------ Input records

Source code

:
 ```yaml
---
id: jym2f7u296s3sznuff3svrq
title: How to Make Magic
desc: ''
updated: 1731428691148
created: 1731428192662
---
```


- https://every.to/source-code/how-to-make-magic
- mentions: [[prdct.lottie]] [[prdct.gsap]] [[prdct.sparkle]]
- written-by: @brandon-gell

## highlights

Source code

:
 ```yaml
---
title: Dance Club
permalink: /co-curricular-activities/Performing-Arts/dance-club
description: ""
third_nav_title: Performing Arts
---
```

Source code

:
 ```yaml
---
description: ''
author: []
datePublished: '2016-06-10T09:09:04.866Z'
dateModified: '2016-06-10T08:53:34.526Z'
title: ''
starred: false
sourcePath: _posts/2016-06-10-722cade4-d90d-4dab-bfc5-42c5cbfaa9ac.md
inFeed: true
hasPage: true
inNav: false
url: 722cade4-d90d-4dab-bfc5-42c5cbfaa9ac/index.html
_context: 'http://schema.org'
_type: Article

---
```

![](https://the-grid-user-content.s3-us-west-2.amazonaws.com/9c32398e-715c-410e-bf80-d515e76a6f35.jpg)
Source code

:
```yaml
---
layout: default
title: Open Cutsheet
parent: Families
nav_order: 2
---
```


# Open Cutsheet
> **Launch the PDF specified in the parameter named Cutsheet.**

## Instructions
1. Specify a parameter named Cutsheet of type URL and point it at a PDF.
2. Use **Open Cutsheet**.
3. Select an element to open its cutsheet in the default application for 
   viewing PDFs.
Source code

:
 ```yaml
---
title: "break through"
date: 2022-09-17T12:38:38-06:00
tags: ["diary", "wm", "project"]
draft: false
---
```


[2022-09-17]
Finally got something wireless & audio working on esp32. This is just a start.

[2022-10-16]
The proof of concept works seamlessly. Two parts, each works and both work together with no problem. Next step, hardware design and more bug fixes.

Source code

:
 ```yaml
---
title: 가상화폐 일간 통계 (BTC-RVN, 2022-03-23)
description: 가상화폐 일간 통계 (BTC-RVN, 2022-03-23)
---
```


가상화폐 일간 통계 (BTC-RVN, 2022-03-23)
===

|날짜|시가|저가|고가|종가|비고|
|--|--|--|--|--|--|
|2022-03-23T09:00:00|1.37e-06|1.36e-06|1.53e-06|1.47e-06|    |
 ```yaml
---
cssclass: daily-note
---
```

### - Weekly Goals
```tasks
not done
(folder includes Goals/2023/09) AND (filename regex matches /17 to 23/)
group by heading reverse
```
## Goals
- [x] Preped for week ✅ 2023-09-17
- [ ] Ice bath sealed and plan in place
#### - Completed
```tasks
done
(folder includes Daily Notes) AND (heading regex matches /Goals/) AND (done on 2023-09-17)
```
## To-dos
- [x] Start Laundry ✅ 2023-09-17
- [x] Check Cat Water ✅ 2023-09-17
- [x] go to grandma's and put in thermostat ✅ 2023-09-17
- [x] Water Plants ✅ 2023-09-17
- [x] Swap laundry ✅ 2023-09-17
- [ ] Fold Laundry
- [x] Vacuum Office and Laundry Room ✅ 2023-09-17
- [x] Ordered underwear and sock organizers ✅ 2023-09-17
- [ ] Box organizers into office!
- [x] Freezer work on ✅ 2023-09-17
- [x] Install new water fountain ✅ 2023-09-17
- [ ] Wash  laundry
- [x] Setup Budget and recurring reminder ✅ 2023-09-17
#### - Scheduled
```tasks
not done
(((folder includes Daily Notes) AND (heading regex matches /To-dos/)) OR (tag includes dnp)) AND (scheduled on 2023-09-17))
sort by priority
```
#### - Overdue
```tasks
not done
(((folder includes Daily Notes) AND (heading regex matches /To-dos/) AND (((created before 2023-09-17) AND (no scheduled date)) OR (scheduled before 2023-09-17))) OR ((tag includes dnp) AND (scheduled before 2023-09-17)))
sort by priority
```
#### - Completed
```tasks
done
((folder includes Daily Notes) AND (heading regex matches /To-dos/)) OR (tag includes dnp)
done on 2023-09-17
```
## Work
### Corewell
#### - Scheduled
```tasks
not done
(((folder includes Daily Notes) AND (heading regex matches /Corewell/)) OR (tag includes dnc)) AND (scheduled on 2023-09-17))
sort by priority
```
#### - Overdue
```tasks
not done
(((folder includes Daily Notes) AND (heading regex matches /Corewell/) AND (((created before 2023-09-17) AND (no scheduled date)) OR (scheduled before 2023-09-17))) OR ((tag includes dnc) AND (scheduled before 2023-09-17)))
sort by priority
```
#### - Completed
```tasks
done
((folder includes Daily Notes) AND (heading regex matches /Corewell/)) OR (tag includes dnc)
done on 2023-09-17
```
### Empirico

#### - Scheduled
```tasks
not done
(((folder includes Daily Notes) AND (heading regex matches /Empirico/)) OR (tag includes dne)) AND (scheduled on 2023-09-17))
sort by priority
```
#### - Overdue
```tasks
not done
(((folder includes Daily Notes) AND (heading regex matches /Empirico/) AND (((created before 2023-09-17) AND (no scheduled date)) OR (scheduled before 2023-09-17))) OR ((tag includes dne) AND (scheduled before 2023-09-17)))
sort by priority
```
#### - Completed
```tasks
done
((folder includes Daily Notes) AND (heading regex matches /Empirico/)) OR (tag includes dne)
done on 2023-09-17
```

------------

**What is expected:** Transcribe all of the data so that each line matches the source exactly.

**Result:**
Source code

:
 ```yaml
---
id: jym2f7u296s3sznuff3svrq
title: How to Make Magic
desc: ''
updated: 1731428691148
created: 1731428192662
---
```


- https://every.to/source-code/how-to-make-magic
- mentions: [[prdct.lottie]] [[prdct.gsap]] [[prdct.sparkle]]
- written-by: @brandon-gell

## highlights

Source code

:
 ```yaml
---
title: Dance Club
permalink: /co-curricular-activities/Performing-Arts/dance-club
description: ""
third_nav_title: Performing Arts
---
```

Source code

:
 ```yaml
---
description: ''
author: []
datePublished: '2016-06-10T09:09:04.866Z'
dateModified: '2016-06-10T08:53:34.526Z'
title: ''
starred: false
sourcePath: _posts/2016-06-10-722cade4-d90d-4dab-bfc5-42c5cbfaa9ac.md
inFeed: true
hasPage: true
inNav: false
url: 722cade4-d90d-4dab-bfc5-42c5cbfaa9ac/index.html
_context: 'http://schema.org'
_type: Article

---
```

![](https://the-grid-user-content.s3-us-west-2.amazonaws.com/9c32398e-715c-410e-bf80-d515e76a6f35.jpg)
Source code

:
```yaml
---
layout: default
title: Open Cutsheet
parent: Families
nav_order: 2
---
```


# Open Cutsheet
> **Launch the PDF specified in the parameter named Cutsheet.**

## Instructions
1. Specify a parameter named Cutsheet of type URL and point it at a PDF.
2. Use **Open Cutsheet**.
3. Select an element to open its cutsheet in the default application for 
   viewing PDFs.
Source code

:
 ```yaml
---
title: "break through"
date: 2022-09-17T12:38:38-06:00
tags: ["diary", "wm", "project"]
draft: false
---
```


[2022-09-17]
Finally got something wireless & audio working on esp32. This is just a start.

[2022-10-16]
The proof of concept works seamlessly. Two parts, each works and both work together with no problem. Next step, hardware design and more bug fixes.

Source code

:
 ```yaml
---
title: 가상화폐 일간 통계 (BTC-RVN, 2022-03-23)
description: 가상화폐 일간 통계 (BTC-RVN, 2022-03-23)
---
```


가상화폐 일간 통계 (BTC-RVN, 2022-03-23)
===

|날짜|시가|저가|고가|종가|비고|
|--|--|--|--|--|--|
|2022-03-23T09:00:00|1.37e-06|1.36e-06|1.53e-06|1.47e-06|    |
 ```yaml
---
cssclass: daily-note
---
```

### - Weekly Goals
```tasks
not done
(folder includes Goals/2023/09) AND (filename regex matches /17 to 23/)
group by heading reverse
```
## Goals
- [x] Preped for week ✅ 2023-09-17
- [ ] Ice bath sealed and plan in place
#### - Completed
```tasks
done
(folder includes Daily Notes) AND (heading regex matches /Goals/) AND (done on 2023-09-17)
```
## To-dos
- [x] Start Laundry ✅ 2023-09-17
- [x] Check Cat Water ✅ 2023-09-17
- [x] go to grandma's and put in thermostat ✅ 2023-09-17
- [x] Water Plants ✅ 2023-09-17
- [x] Swap laundry ✅ 2023-09-17
- [ ] Fold Laundry
- [x] Vacuum Office and Laundry Room ✅ 2023-09-17
- [x] Ordered underwear and sock organizers ✅ 2023-09-17
- [ ] Box organizers into office!
- [x] Freezer work on ✅ 2023-09-17
- [x] Install new water fountain ✅ 2023-09-17
- [ ] Wash  laundry
- [x] Setup Budget and recurring reminder ✅ 2023-09-17
#### - Scheduled
```tasks
not done
(((folder includes Daily Notes) AND (heading regex matches /To-dos/)) OR (tag includes dnp)) AND (scheduled on 2023-09-17))
sort by priority
```
#### - Overdue
```tasks
not done
(((folder includes Daily Notes) AND (heading regex matches /To-dos/) AND (((created before 2023-09-17) AND (no scheduled date)) OR (scheduled before 2023-09-17))) OR ((tag includes dnp) AND (scheduled before 2023-09-17)))
sort by priority
```
#### - Completed
```tasks
done
((folder includes Daily Notes) AND (heading regex matches /To-dos/)) OR (tag includes dnp)
done on 2023-09-17
```
## Work
### Corewell
#### - Scheduled
```tasks
not done
(((folder includes Daily Notes) AND (heading regex matches /Corewell/)) OR (tag includes dnc)) AND (scheduled on 2023-09-17))
sort by priority
```
#### - Overdue
```tasks
not done
(((folder includes Daily Notes) AND (heading regex matches /Corewell/) AND (((created before 2023-09-17) AND (no scheduled date)) OR (scheduled before 2023-09-17))) OR ((tag includes dnc) AND (scheduled before 2023-09-17)))
sort by priority
```
#### - Completed
```tasks
done
((folder includes Daily Notes) AND (heading regex matches /Corewell/)) OR (tag includes dnc)
done on 2023-09-17
```
### Empirico

#### - Scheduled
```tasks
not done
(((folder includes Daily Notes) AND (heading regex matches /Empirico/)) OR (tag includes dne)) AND (scheduled on 2023-09-17))
sort by priority
```
#### - Overdue
```tasks
not done
(((folder includes Daily Notes) AND (heading regex matches /Empirico/) AND (((created before 2023-09-17) AND (no scheduled date)) OR (scheduled before 2023-09-17))) OR ((tag includes dne) AND (scheduled before 2023-09-17)))
sort by priority
```
#### - Completed
```tasks
done
((folder includes Daily Notes) AND (heading regex matches /Empirico/)) OR (tag includes dne)
done on 2023-09-17
```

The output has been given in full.